# A Lazy Rainy Saturday



## SlipperKing (Apr 18, 2009)

Just moments ago here's what SE Texas (at my house) looked like. 
Out my front door:






In the forground, under the water you can make out my brand new flagstone sidewalk





The driveway and the back of my truck




back lake OOPS! I meant yard.


----------



## SlipperFan (Apr 18, 2009)

Rick, that looks awful. Do you live near a river? Do you have a basement?


----------



## SlipperKing (Apr 18, 2009)

Thank the Lord the answer is "no" to both questions. No houses down here have basements


----------



## Yoyo_Jo (Apr 18, 2009)

Oh crap, that can't be good. Hope you don't get any damage. 

(Would love to see a shot of your new flagstone sidewalk when the water recedes....)


----------



## Candace (Apr 18, 2009)

Wow. It was 80 and gorgeous here today. I feel for you!


----------



## Jimsox (Apr 18, 2009)

hope you grow phrags. I hear they like lots of rainwater....Just bein' funny. I seriously hope nothing was badly damaged. 74 here near Chicago today.......


----------



## smartie2000 (Apr 18, 2009)

whoa...that doesn't happen often up here where I live. 
You do have a nice yard BTW.


----------



## goldenrose (Apr 18, 2009)

Jimsox said:


> ...... 74 here near Chicago today.......

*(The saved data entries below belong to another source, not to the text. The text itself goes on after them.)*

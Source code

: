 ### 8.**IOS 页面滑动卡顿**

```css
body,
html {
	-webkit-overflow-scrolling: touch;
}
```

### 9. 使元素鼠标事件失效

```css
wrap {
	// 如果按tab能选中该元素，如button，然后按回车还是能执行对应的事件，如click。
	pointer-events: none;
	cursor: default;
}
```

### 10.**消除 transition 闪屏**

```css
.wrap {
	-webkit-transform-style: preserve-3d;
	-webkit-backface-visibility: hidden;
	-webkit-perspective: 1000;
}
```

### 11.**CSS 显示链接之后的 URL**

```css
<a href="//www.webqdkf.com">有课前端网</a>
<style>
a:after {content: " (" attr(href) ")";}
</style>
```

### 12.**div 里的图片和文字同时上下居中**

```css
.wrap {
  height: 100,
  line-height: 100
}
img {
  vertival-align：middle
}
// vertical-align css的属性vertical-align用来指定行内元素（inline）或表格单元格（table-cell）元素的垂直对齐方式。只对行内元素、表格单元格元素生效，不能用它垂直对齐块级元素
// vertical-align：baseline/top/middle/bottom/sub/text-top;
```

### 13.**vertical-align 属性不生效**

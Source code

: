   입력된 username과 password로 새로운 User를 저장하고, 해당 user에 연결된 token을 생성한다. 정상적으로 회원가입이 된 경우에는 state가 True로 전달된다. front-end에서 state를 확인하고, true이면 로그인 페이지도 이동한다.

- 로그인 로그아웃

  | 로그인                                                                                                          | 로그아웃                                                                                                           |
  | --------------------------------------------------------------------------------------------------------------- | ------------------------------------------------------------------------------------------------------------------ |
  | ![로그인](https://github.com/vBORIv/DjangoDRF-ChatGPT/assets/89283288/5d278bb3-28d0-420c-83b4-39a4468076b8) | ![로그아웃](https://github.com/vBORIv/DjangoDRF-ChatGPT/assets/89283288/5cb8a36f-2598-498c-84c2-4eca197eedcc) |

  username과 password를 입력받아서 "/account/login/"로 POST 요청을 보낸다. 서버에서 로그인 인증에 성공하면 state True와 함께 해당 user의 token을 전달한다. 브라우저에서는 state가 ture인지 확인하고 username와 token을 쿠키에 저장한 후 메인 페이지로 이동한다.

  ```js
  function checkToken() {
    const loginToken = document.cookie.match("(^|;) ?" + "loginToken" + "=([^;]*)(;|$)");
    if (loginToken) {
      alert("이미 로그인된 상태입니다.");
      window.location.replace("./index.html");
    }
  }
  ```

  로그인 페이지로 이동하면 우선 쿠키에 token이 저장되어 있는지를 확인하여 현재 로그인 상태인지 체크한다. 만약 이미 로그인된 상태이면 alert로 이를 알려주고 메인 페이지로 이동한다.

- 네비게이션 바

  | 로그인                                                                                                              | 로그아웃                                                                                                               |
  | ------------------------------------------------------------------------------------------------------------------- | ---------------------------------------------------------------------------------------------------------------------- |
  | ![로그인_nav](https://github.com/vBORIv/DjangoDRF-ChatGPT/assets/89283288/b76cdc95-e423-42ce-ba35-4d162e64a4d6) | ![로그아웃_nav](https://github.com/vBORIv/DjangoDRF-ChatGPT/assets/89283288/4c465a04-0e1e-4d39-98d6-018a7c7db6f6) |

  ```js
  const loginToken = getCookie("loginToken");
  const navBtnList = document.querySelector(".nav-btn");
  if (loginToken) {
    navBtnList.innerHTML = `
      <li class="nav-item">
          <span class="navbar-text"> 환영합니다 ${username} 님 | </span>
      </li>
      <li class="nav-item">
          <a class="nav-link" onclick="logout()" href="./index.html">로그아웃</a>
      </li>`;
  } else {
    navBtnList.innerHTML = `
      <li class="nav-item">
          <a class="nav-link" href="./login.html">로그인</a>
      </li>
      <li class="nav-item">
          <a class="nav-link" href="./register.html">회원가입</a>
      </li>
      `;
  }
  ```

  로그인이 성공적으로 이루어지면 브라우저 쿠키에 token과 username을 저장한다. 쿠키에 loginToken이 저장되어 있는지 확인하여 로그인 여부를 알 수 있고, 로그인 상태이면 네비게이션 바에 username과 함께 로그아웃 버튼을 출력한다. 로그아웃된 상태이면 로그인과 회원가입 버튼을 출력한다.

 Yikes! and it's probably comin' our way with the way these weather patterns go!


----------



## JeanLux (Apr 19, 2009)

We had rain in Lux. too, but by far not those quantities !!! Maybe you show another pic of your new flagstone sidewalk when the water has gone ! Jean


----------



## Hiker (Apr 19, 2009)

Something is unfair about rain, you got much more than you need and we need a lot more than we got!


----------



## NYEric (Apr 19, 2009)

Get the boy a set of swim fins and a snorkle!


----------



## SlipperKing (Apr 19, 2009)

*the next day*

For you all that wanted to see the sidewalk.




one step up




and the critter(s) are back out ram sacking my bird feeder!


----------



## JeanLux (Apr 20, 2009)

very nice Rick!!! is the stone sort of slate? and Fine lawn :clap: !!! Is the critter a squirrel? Jean


----------



## SlipperKing (Apr 20, 2009)

JeanLux said:


> very nice Rick!!! is the stone sort of slate? and Fine lawn :clap: !!! Is the critter a squirrel? Jean


the stone is sandstone and that is a squirrel


----------



## Yoyo_Jo (Apr 20, 2009)

Love the stone you've used in your sidewalk!


----------



## slippertalker (Apr 20, 2009)

I'm looking forward to Houston this week and visiting with you. Hopefully the Texas monsoon won't hit......It rains extremely hard down there, and flooding is a normal occurrence.


----------



## SlipperKing (Apr 20, 2009)

slippertalker said:


> I'm looking forward to Houston this week and visiting with you. Hopefully the Texas monsoon won't hit......It rains extremely hard down there, and flooding is a normal occurrence.


Unfortunetly that is true Bill. See you in a couple of days!


----------



## SlipperFan (Apr 20, 2009)

Nice job on the walk. Did you do the work?


----------



## SlipperKing (Apr 20, 2009)

SlipperFan said:


> Nice job on the walk. Did you do the work?


Yes Dot. I do all of my projects. Can't affort outside contracts! I repaired support beams in the attic yesterday and today I worked on the roof/shingles. Tomorrow I finish the roof and put my display together for Wed!


----------



## SlipperFan (Apr 21, 2009)

Hmmm -- too bad Texas is so far from Michigan...


----------



## goldenrose (Apr 21, 2009)

SlipperFan said:


> Hmmm -- too bad Texas is so far from Michigan...


:rollhappy: and let's not forget he builds & rebuilds GHs too!


----------



## SlipperFan (Apr 21, 2009)

goldenrose said:


> :rollhappy: and let's not forget he builds & rebuilds GHs too!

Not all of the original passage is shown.